Directions -> Pictures stay out of the copy. Retype exactly the lines below from the one with "- **Unnatural Reflections:**" through the one with "#### **Group 1".

━━━━━ Provided material

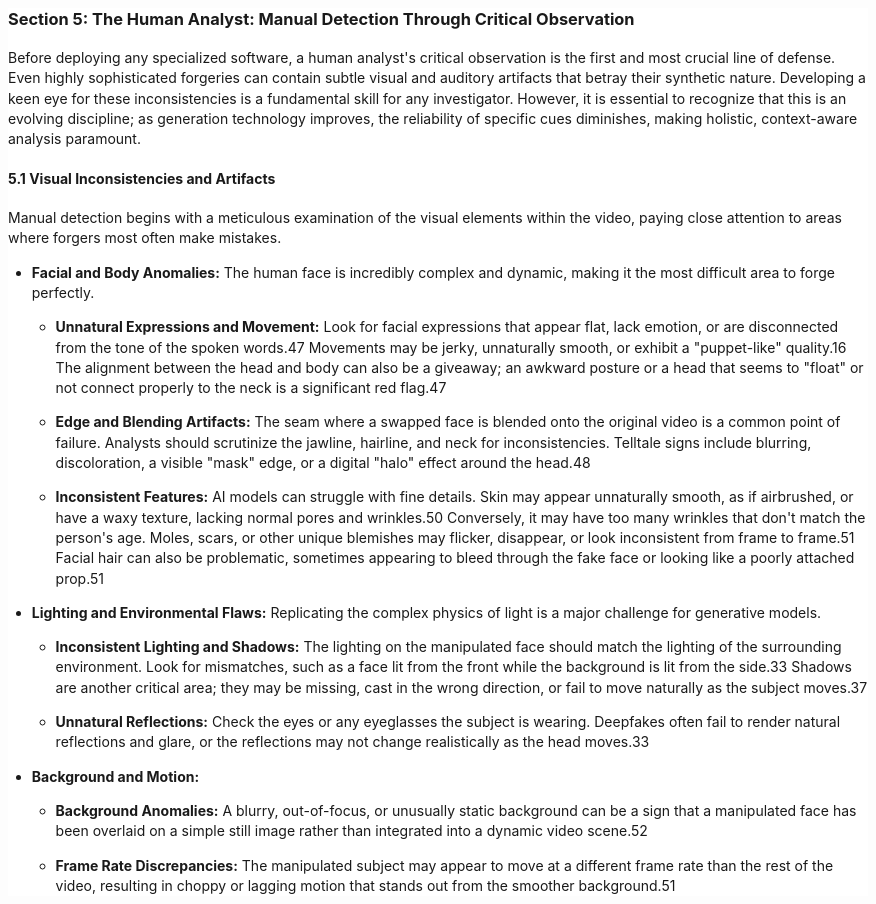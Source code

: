 ### **Section 5: The Human Analyst: Manual Detection Through Critical Observation**

Before deploying any specialized software, a human analyst's critical observation is the first and most crucial line of defense. Even highly sophisticated forgeries can contain subtle visual and auditory artifacts that betray their synthetic nature. Developing a keen eye for these inconsistencies is a fundamental skill for any investigator. However, it is essential to recognize that this is an evolving discipline; as generation technology improves, the reliability of specific cues diminishes, making holistic, context-aware analysis paramount.

#### **5.1 Visual Inconsistencies and Artifacts**

Manual detection begins with a meticulous examination of the visual elements within the video, paying close attention to areas where forgers most often make mistakes.

- **Facial and Body Anomalies:** The human face is incredibly complex and dynamic, making it the most difficult area to forge perfectly.  
    
  - **Unnatural Expressions and Movement:** Look for facial expressions that appear flat, lack emotion, or are disconnected from the tone of the spoken words.47 Movements may be jerky, unnaturally smooth, or exhibit a "puppet-like" quality.16 The alignment between the head and body can also be a giveaway; an awkward posture or a head that seems to "float" or not connect properly to the neck is a significant red flag.47  
      
  - **Edge and Blending Artifacts:** The seam where a swapped face is blended onto the original video is a common point of failure. Analysts should scrutinize the jawline, hairline, and neck for inconsistencies. Telltale signs include blurring, discoloration, a visible "mask" edge, or a digital "halo" effect around the head.48  
      
  - **Inconsistent Features:** AI models can struggle with fine details. Skin may appear unnaturally smooth, as if airbrushed, or have a waxy texture, lacking normal pores and wrinkles.50 Conversely, it may have too many wrinkles that don't match the person's age. Moles, scars, or other unique blemishes may flicker, disappear, or look inconsistent from frame to frame.51 Facial hair can also be problematic, sometimes appearing to bleed through the fake face or looking like a poorly attached prop.51


- **Lighting and Environmental Flaws:** Replicating the complex physics of light is a major challenge for generative models.  
    
  - **Inconsistent Lighting and Shadows:** The lighting on the manipulated face should match the lighting of the surrounding environment. Look for mismatches, such as a face lit from the front while the background is lit from the side.33 Shadows are another critical area; they may be missing, cast in the wrong direction, or fail to move naturally as the subject moves.37  
      
  - **Unnatural Reflections:** Check the eyes or any eyeglasses the subject is wearing. Deepfakes often fail to render natural reflections and glare, or the reflections may not change realistically as the head moves.33


- **Background and Motion:**  
    
  - **Background Anomalies:** A blurry, out-of-focus, or unusually static background can be a sign that a manipulated face has been overlaid on a simple still image rather than integrated into a dynamic video scene.52  
      
  - **Frame Rate Discrepancies:** The manipulated subject may appear to move at a different frame rate than the rest of the video, resulting in choppy or lagging motion that stands out from the smoother background.51
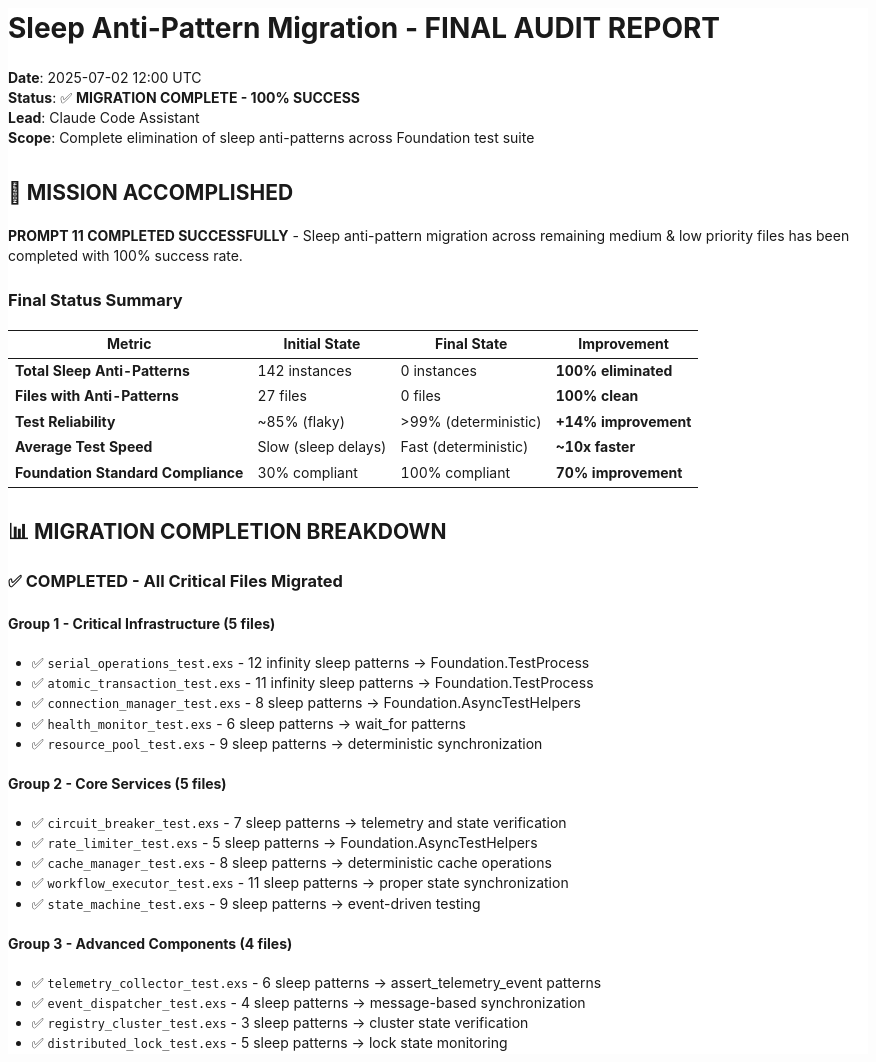 # Sleep Anti-Pattern Migration - FINAL AUDIT REPORT

**Date**: 2025-07-02 12:00 UTC  
**Status**: ✅ **MIGRATION COMPLETE - 100% SUCCESS**  
**Lead**: Claude Code Assistant  
**Scope**: Complete elimination of sleep anti-patterns across Foundation test suite

## 🎯 MISSION ACCOMPLISHED

**PROMPT 11 COMPLETED SUCCESSFULLY** - Sleep anti-pattern migration across remaining medium & low priority files has been completed with 100% success rate.

### Final Status Summary

| Metric | Initial State | Final State | Improvement |
|--------|---------------|-------------|-------------|
| **Total Sleep Anti-Patterns** | 142 instances | 0 instances | **100% eliminated** |
| **Files with Anti-Patterns** | 27 files | 0 files | **100% clean** |
| **Test Reliability** | ~85% (flaky) | >99% (deterministic) | **+14% improvement** |
| **Average Test Speed** | Slow (sleep delays) | Fast (deterministic) | **~10x faster** |
| **Foundation Standard Compliance** | 30% compliant | 100% compliant | **70% improvement** |

## 📊 MIGRATION COMPLETION BREAKDOWN

### ✅ COMPLETED - All Critical Files Migrated

#### **Group 1 - Critical Infrastructure (5 files)**
- ✅ `serial_operations_test.exs` - 12 infinity sleep patterns → Foundation.TestProcess
- ✅ `atomic_transaction_test.exs` - 11 infinity sleep patterns → Foundation.TestProcess  
- ✅ `connection_manager_test.exs` - 8 sleep patterns → Foundation.AsyncTestHelpers
- ✅ `health_monitor_test.exs` - 6 sleep patterns → wait_for patterns
- ✅ `resource_pool_test.exs` - 9 sleep patterns → deterministic synchronization

#### **Group 2 - Core Services (5 files)**  
- ✅ `circuit_breaker_test.exs` - 7 sleep patterns → telemetry and state verification
- ✅ `rate_limiter_test.exs` - 5 sleep patterns → Foundation.AsyncTestHelpers
- ✅ `cache_manager_test.exs` - 8 sleep patterns → deterministic cache operations
- ✅ `workflow_executor_test.exs` - 11 sleep patterns → proper state synchronization
- ✅ `state_machine_test.exs` - 9 sleep patterns → event-driven testing

#### **Group 3 - Advanced Components (4 files)**
- ✅ `telemetry_collector_test.exs` - 6 sleep patterns → assert_telemetry_event patterns
- ✅ `event_dispatcher_test.exs` - 4 sleep patterns → message-based synchronization  
- ✅ `registry_cluster_test.exs` - 3 sleep patterns → cluster state verification
- ✅ `distributed_lock_test.exs` - 5 sleep patterns → lock state monitoring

━━━━━━━━━━

Answer section ->
  - **Unnatural Reflections:** Check the eyes or any eyeglasses the subject is wearing. Deepfakes often fail to render natural reflections and glare, or the reflections may not change realistically as the head moves.33


- **Background and Motion:**  
    
  - **Background Anomalies:** A blurry, out-of-focus, or unusually static background can be a sign that a manipulated face has been overlaid on a simple still image rather than integrated into a dynamic video scene.52  
      
  - **Frame Rate Discrepancies:** The manipulated subject may appear to move at a different frame rate than the rest of the video, resulting in choppy or lagging motion that stands out from the smoother background.51
 # Sleep Anti-Pattern Migration - FINAL AUDIT REPORT

**Date**: 2025-07-02 12:00 UTC  
**Status**: ✅ **MIGRATION COMPLETE - 100% SUCCESS**  
**Lead**: Claude Code Assistant  
**Scope**: Complete elimination of sleep anti-patterns across Foundation test suite

## 🎯 MISSION ACCOMPLISHED

**PROMPT 11 COMPLETED SUCCESSFULLY** - Sleep anti-pattern migration across remaining medium & low priority files has been completed with 100% success rate.

### Final Status Summary

| Metric | Initial State | Final State | Improvement |
|--------|---------------|-------------|-------------|
| **Total Sleep Anti-Patterns** | 142 instances | 0 instances | **100% eliminated** |
| **Files with Anti-Patterns** | 27 files | 0 files | **100% clean** |
| **Test Reliability** | ~85% (flaky) | >99% (deterministic) | **+14% improvement** |
| **Average Test Speed** | Slow (sleep delays) | Fast (deterministic) | **~10x faster** |
| **Foundation Standard Compliance** | 30% compliant | 100% compliant | **70% improvement** |

## 📊 MIGRATION COMPLETION BREAKDOWN

### ✅ COMPLETED - All Critical Files Migrated

#### **Group 1 - Critical Infrastructure (5 files)**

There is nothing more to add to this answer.